Marcel Duchamp was not alone in following Raymond Roussel’s work into some of its most radical implications. It’s true that André Breton, Salvador Dalí, Michel Foucault, and other art-world influencers all cited Roussel profusely as they chased novelties in their own works. Their appreciations are for Roussel as a genius outsider, an avatar of “madness,” or a “Great Hypnotist” with alchemical powers.  Duchamp, virtually alone among his contemporaries, celebrated the rational and practical Roussel, the enemy of romantic genius.

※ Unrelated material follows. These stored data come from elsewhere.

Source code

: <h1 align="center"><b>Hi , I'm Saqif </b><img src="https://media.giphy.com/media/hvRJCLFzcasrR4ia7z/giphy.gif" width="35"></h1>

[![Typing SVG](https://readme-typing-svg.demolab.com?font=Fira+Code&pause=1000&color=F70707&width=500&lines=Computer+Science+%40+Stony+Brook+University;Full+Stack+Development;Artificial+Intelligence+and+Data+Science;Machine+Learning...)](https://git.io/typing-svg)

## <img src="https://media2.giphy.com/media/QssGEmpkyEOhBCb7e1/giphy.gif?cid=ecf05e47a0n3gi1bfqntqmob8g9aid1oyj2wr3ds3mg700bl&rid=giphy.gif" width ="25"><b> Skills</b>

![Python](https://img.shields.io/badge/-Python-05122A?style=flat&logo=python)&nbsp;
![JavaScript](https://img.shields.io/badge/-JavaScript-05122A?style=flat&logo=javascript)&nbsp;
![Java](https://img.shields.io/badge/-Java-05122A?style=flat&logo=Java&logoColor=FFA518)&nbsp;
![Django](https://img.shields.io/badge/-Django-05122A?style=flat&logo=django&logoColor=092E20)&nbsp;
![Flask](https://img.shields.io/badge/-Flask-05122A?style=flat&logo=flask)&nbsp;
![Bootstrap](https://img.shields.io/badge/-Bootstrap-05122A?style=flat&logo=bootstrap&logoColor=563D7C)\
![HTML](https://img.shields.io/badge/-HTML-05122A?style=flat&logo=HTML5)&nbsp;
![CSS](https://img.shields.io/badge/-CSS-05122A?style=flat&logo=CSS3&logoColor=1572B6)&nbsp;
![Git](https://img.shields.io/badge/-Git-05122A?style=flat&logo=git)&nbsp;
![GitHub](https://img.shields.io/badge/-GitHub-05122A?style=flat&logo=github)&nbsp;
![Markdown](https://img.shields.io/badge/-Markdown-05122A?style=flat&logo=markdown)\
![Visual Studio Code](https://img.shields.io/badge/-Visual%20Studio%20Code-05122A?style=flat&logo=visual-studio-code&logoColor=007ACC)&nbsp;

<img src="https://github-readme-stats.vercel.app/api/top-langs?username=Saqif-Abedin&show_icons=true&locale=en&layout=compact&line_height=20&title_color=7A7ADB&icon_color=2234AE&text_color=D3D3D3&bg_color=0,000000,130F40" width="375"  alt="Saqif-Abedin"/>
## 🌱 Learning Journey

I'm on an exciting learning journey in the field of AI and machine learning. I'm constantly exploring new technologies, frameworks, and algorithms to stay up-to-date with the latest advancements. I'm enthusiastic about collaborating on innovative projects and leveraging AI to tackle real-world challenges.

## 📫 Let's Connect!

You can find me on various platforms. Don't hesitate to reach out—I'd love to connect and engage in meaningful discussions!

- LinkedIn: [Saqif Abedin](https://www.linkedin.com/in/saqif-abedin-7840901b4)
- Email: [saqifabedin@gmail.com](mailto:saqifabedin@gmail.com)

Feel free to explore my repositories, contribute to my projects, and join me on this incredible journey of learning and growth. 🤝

Remarkably, Duchamp appreciated this widely misunderstood writer decades before Roussel’s posthumous essay “Comment j'ai écrit certains de mes livres” (How I Wrote Certain of My Books, 1935) revealed that the mysterious novels Impressions d’Afrique (1910) and Locus Solus (1914), as well as the plays that followed, had been composed, in their entirety, by an arbitrarily imposed method of banal wordplay. The bizarre incidents and machines described therein were products of the language of haute bourgeois Paris itself, exterior to the writer’s intentions and desires.
In a day that lives already in art history, poet Guillaume Apollinaire took the Picabias and their young friend Marcel Duchamp to balcony seats of Roussel’s play-version of his novel Impressions d’Afrique at the Théâtre Antoine in the spring of 1911. The archaic surface of his work often persuades readers that Roussel was of an earlier generation than the Surrealists, but the facts tell otherwise. In 1911 Apollinaire was 30 years old; Francis Picabia was 32; Roussel was 34.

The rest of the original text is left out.